--- Data for this exercise ---
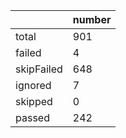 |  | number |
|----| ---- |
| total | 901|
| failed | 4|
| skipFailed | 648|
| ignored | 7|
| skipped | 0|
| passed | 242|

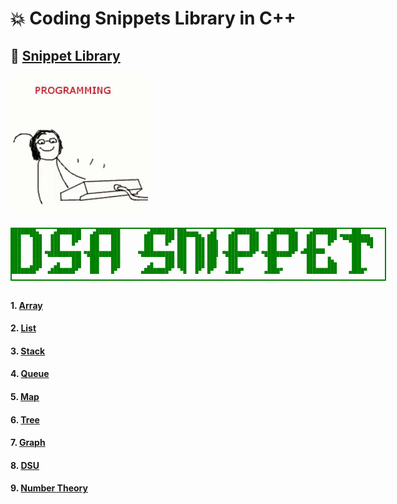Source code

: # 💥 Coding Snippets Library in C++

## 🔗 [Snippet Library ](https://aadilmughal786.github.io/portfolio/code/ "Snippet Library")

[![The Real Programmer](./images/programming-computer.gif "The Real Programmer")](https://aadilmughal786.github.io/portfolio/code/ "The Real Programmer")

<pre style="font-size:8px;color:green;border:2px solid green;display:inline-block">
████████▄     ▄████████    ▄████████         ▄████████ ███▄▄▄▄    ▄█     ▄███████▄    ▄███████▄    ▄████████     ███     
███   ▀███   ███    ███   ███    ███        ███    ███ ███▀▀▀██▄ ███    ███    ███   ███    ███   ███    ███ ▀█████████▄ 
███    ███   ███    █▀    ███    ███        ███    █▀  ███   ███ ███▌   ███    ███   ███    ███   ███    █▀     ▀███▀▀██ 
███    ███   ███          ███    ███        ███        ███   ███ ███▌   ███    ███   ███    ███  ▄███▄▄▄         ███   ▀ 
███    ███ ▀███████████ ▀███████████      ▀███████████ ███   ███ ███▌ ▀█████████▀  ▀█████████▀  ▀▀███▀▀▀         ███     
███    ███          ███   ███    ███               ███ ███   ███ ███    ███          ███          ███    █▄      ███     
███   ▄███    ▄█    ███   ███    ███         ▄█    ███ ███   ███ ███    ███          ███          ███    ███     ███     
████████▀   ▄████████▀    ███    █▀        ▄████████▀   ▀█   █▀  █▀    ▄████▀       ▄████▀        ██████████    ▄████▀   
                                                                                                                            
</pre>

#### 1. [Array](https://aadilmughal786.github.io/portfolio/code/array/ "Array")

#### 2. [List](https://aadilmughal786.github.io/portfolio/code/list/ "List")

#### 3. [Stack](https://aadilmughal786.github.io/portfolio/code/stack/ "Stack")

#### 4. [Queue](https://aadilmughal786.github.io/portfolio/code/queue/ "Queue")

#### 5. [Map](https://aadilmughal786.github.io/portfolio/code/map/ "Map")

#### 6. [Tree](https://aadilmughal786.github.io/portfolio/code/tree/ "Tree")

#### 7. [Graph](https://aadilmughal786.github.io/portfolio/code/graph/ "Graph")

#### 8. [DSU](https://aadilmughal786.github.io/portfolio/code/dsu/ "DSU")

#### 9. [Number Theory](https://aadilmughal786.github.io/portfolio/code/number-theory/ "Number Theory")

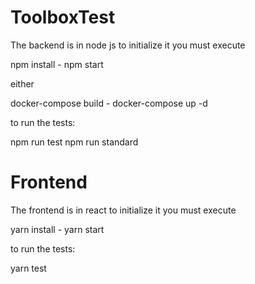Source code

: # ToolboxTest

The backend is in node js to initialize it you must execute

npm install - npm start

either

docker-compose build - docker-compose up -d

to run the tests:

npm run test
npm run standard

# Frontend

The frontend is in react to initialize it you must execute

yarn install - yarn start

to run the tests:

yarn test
---
_Work order_
Return all the records exactly. Skip the pictures.

_Expected answer_
 |  | number |
|----| ---- |
| total | 901|
| failed | 4|
| skipFailed | 648|
| ignored | 7|
| skipped | 0|
| passed | 242|

Source code

: # 💥 Coding Snippets Library in C++

## 🔗 [Snippet Library ](https://aadilmughal786.github.io/portfolio/code/ "Snippet Library")

[![The Real Programmer](./images/programming-computer.gif "The Real Programmer")](https://aadilmughal786.github.io/portfolio/code/ "The Real Programmer")

<pre style="font-size:8px;color:green;border:2px solid green;display:inline-block">
████████▄     ▄████████    ▄████████         ▄████████ ███▄▄▄▄    ▄█     ▄███████▄    ▄███████▄    ▄████████     ███     
███   ▀███   ███    ███   ███    ███        ███    ███ ███▀▀▀██▄ ███    ███    ███   ███    ███   ███    ███ ▀█████████▄ 
███    ███   ███    █▀    ███    ███        ███    █▀  ███   ███ ███▌   ███    ███   ███    ███   ███    █▀     ▀███▀▀██ 
███    ███   ███          ███    ███        ███        ███   ███ ███▌   ███    ███   ███    ███  ▄███▄▄▄         ███   ▀ 
███    ███ ▀███████████ ▀███████████      ▀███████████ ███   ███ ███▌ ▀█████████▀  ▀█████████▀  ▀▀███▀▀▀         ███     
███    ███          ███   ███    ███               ███ ███   ███ ███    ███          ███          ███    █▄      ███     
███   ▄███    ▄█    ███   ███    ███         ▄█    ███ ███   ███ ███    ███          ███          ███    ███     ███     
████████▀   ▄████████▀    ███    █▀        ▄████████▀   ▀█   █▀  █▀    ▄████▀       ▄████▀        ██████████    ▄████▀   
                                                                                                                            
</pre>

#### 1. [Array](https://aadilmughal786.github.io/portfolio/code/array/ "Array")

#### 2. [List](https://aadilmughal786.github.io/portfolio/code/list/ "List")

#### 3. [Stack](https://aadilmughal786.github.io/portfolio/code/stack/ "Stack")

#### 4. [Queue](https://aadilmughal786.github.io/portfolio/code/queue/ "Queue")

#### 5. [Map](https://aadilmughal786.github.io/portfolio/code/map/ "Map")

#### 6. [Tree](https://aadilmughal786.github.io/portfolio/code/tree/ "Tree")

#### 7. [Graph](https://aadilmughal786.github.io/portfolio/code/graph/ "Graph")

#### 8. [DSU](https://aadilmughal786.github.io/portfolio/code/dsu/ "DSU")

#### 9. [Number Theory](https://aadilmughal786.github.io/portfolio/code/number-theory/ "Number Theory")

Source code

: # ToolboxTest

The backend is in node js to initialize it you must execute

npm install - npm start

either

docker-compose build - docker-compose up -d

to run the tests:

npm run test
npm run standard

# Frontend

The frontend is in react to initialize it you must execute

yarn install - yarn start

to run the tests:

yarn test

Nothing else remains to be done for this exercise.